Must a website get consent from a user before placing cookies in the user’s browser? The EU’s ePrivacy Directive says that yes, consent from the user is required prior to placement of most cookies (regardless of whether the cookies track personal data). But under the General Data Protection Regulation (GDPR), consent is only one of several “lawful bases” available to justify collection of personal data. If cookies are viewed as “personal data” under the GDPR – specifically, the placement of cookies in a user’s browser – must a website still get consent in order to place cookies, or instead can the site rely on one of those other “lawful bases” for dropping cookies?
First, are cookies “personal data” governed by the GDPR? Or to be more precise, do cookies that may identify individuals fall under the GDPR? This blog says yes: “when cookies can identify an individual, it is considered personal data. … While not all cookies are used in a way that could identify users, the majority (and the most useful ones to the website owners) are, and will therefore be subject to the GDPR.” This blog says no: “cookie usage and its related consent acquisition are not governed by the GDPR, they are instead governed by the ePrivacy Directive.” (emphasis added) Similarly with this blog.
Arguably, the debate doesn’t matter. Under the GDPR, websites need a “lawful basis” for processing of personal data. Consent is one such lawful basis, but there are others – legitimate interests, performance of a contract, etc. The GDPR does not expressly assign preferences among the different lawful bases. Similarly, except for processing of “sensitive” personal data, the GDPR does not single out any particular type of processing as requiring any one or another such basis. The GDPR does not – by itself – require that user consent be obtained prior to the placement of cookies.

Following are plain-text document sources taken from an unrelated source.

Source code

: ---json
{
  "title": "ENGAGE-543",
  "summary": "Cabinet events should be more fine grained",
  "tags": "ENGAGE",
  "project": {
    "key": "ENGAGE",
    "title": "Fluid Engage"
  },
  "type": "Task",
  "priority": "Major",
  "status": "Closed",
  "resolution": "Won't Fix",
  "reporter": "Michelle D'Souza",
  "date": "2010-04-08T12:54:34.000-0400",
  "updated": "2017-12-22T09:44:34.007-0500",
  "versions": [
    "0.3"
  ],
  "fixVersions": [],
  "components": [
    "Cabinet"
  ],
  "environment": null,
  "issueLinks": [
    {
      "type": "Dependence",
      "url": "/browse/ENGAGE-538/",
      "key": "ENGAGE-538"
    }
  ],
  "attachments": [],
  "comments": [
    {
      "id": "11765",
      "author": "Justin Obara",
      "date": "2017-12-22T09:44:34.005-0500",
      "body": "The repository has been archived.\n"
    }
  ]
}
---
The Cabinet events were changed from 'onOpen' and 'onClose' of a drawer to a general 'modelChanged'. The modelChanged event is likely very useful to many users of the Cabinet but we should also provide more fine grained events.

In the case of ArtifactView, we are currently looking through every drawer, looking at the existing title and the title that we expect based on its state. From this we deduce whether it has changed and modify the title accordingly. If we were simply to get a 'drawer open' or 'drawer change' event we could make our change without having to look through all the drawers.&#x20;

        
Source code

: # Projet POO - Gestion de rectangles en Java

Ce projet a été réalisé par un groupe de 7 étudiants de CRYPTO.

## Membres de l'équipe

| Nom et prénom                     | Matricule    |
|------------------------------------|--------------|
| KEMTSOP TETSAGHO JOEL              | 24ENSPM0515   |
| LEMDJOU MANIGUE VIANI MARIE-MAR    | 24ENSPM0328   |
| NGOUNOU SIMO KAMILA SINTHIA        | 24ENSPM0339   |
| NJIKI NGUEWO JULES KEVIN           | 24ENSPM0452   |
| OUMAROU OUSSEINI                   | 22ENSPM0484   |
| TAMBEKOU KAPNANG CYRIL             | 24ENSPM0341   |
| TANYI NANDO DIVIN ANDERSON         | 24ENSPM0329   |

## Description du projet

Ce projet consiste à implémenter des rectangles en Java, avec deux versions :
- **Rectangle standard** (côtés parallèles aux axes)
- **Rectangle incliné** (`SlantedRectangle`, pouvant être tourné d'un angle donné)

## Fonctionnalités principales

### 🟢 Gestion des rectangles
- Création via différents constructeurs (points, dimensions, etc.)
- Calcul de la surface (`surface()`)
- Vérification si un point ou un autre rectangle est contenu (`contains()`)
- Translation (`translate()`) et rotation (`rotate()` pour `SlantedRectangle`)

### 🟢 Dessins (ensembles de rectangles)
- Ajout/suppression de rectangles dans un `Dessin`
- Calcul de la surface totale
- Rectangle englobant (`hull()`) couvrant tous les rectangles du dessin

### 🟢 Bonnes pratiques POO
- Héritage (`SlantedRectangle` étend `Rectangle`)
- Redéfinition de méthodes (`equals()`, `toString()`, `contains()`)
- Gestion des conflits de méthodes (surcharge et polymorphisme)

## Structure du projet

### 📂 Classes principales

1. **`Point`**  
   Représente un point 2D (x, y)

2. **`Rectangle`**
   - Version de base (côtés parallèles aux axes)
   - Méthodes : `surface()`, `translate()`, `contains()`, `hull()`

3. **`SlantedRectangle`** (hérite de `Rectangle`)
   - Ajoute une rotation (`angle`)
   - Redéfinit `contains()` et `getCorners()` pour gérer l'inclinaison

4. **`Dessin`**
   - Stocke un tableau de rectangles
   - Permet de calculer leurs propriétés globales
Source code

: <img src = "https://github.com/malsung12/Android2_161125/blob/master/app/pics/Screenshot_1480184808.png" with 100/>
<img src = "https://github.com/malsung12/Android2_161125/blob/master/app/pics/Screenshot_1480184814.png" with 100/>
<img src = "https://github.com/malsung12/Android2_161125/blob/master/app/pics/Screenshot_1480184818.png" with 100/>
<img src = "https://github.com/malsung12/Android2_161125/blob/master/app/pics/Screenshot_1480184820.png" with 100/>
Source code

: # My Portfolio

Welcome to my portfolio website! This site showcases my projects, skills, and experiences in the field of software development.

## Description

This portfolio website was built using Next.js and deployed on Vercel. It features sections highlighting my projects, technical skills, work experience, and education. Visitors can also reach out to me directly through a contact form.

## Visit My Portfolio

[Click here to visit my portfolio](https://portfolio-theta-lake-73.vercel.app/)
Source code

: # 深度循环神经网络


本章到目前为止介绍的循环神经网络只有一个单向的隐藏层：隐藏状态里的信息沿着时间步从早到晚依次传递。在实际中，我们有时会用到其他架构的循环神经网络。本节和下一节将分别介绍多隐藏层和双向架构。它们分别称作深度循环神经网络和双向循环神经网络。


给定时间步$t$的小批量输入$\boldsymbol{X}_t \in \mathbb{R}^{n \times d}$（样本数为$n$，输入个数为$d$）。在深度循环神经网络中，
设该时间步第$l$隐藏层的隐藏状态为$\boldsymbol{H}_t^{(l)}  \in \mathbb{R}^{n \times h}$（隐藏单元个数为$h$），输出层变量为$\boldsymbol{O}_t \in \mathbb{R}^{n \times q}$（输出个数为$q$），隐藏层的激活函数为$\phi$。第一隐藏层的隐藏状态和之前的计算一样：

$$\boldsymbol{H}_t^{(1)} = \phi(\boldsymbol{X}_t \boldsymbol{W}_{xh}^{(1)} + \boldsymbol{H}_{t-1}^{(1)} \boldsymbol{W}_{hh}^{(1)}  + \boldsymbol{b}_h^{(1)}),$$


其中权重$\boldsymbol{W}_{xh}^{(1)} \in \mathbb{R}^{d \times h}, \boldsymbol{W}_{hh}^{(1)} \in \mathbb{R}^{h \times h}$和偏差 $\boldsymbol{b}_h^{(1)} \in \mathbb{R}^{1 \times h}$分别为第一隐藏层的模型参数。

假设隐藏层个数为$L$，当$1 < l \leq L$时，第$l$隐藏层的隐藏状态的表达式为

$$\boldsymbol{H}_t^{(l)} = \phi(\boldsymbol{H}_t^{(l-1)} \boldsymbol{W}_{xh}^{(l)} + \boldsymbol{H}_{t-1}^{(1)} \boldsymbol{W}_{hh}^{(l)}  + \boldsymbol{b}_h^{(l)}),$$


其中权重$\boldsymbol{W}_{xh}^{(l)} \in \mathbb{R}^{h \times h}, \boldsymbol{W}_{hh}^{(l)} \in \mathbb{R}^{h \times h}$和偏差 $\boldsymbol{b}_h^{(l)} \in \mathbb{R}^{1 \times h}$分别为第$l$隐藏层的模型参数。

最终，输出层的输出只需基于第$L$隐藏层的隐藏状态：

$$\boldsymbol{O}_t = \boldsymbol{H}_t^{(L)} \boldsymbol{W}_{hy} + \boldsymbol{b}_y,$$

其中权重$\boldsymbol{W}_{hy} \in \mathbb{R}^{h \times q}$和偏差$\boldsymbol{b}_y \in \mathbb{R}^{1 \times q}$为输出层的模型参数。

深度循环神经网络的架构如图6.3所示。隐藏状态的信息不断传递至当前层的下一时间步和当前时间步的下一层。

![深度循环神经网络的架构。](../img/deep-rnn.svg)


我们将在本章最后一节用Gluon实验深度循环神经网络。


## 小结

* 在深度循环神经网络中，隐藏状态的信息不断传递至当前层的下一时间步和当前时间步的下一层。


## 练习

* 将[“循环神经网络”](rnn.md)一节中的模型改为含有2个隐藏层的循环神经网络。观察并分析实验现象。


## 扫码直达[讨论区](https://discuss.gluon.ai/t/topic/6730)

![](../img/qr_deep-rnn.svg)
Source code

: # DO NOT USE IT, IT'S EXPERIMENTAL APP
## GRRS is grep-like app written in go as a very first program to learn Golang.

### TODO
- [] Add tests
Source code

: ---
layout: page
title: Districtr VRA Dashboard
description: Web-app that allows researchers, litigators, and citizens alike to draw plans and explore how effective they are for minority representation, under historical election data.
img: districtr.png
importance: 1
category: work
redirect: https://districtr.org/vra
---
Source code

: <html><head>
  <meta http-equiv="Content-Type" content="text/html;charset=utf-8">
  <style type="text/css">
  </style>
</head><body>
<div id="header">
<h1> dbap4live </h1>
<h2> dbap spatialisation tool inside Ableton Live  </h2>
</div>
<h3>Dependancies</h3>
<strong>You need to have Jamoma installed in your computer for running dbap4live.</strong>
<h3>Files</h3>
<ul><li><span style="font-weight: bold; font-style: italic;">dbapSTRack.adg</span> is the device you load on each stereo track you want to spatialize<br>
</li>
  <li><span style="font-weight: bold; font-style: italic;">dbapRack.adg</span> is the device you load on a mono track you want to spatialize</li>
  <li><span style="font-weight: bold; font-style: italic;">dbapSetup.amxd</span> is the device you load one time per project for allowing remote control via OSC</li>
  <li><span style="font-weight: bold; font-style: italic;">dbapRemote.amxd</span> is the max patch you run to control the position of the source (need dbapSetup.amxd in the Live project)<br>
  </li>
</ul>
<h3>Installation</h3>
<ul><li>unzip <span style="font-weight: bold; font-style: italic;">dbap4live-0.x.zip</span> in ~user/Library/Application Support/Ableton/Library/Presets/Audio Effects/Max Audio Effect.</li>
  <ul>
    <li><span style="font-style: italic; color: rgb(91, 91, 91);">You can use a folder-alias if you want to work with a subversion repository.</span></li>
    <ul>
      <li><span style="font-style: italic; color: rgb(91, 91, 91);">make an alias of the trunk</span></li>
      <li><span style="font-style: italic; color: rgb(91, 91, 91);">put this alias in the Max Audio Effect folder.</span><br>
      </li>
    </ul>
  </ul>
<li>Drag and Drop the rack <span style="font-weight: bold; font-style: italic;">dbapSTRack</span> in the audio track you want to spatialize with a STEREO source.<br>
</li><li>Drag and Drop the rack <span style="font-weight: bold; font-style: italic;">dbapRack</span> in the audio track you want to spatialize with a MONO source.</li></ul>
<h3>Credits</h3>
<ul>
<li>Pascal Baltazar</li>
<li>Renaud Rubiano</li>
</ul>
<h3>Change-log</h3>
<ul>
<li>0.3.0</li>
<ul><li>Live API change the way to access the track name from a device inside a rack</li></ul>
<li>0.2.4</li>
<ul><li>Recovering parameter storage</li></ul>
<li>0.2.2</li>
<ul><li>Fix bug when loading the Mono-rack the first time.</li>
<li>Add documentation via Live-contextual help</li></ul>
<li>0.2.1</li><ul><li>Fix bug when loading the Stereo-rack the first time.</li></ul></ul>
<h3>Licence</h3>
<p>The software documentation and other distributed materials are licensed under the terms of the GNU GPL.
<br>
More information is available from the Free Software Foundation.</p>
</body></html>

On the other hand, assuming that cookies are subject to the GDPR, consent would apparently satisfy the GDPR’s lawful basis requirement for processing of cookies, as would any of the other enumerated bases. And therefore one could say that the GDPR requires X and the ePrivacy Directive requires Y, and compliance with the GDPR doesn’t excuse compliance with other applicable laws (READ: the ePrivacy Directive). As James Clark of DLA Piper put it, “Firstly, important concepts in e-privacy law – such as consent and transparency – must be interpreted in accordance with data protection law. Secondly, the use of cookies will in many cases involve the processing of personal data, which then implicates the GDPR.”
While the GDPR explicitly superseded the EU’s 1995 Data Protection Directive, it no such superseding with the ePrivacy Directive, which remains very much in effect. (See, for example, the March 2019 opinion of the European Data Protection Board (EDPB), discussing the interplay between the two laws.)
Second, to the extent cookies fall under both the GDPR and the ePrivacy Directive, what types of cookies are governed by the two laws?
GDPR: “Session” cookies ordinarily expire at the end of a user’s “session” on the website and do not track a user’s personal data, and therefore are not ordinarily subject to the GDPR. “Permanent” or “persistent” cookies, whether placed by the website operator or a third party operating on the website, do not expire or expire only after remaining in the user’s browser for a set period after the end of the user’s session. Permanent cookies vary in their functions and may – or may not – track a user’s personal data. Cookies placed by website operators may serve to store a user’s website preferences, which don’t necessarily include personal data. Those placed by third parties such as analytics services and advertising networks more likely track users’ personal data.
However, the website operator/third party distinction is less meaningful than this question, the same point made above: “If the data can – by itself or combined – identify a specific individual, then it is personal data” under the GDPR.
ePrivacy Directive: The ePrivacy Directive requires a user’s prior informed consent for the placement of a cookie on a user’s browser, with 2 narrow exceptions where consent is not required: If the cookie is (1) “used for the sole purpose of carrying out the transmission of a communication”, and (2) “strictly necessary in order for the provider of [the service] explicitly required by the user to provide that service.” As CookieBot puts it on its blog, “the ePrivacy Directive is even more far reaching [than the GDPR], and requires that you get consent for setting all but the strictly necessary cookies.” That is, regardless of whether the cookies track personal data.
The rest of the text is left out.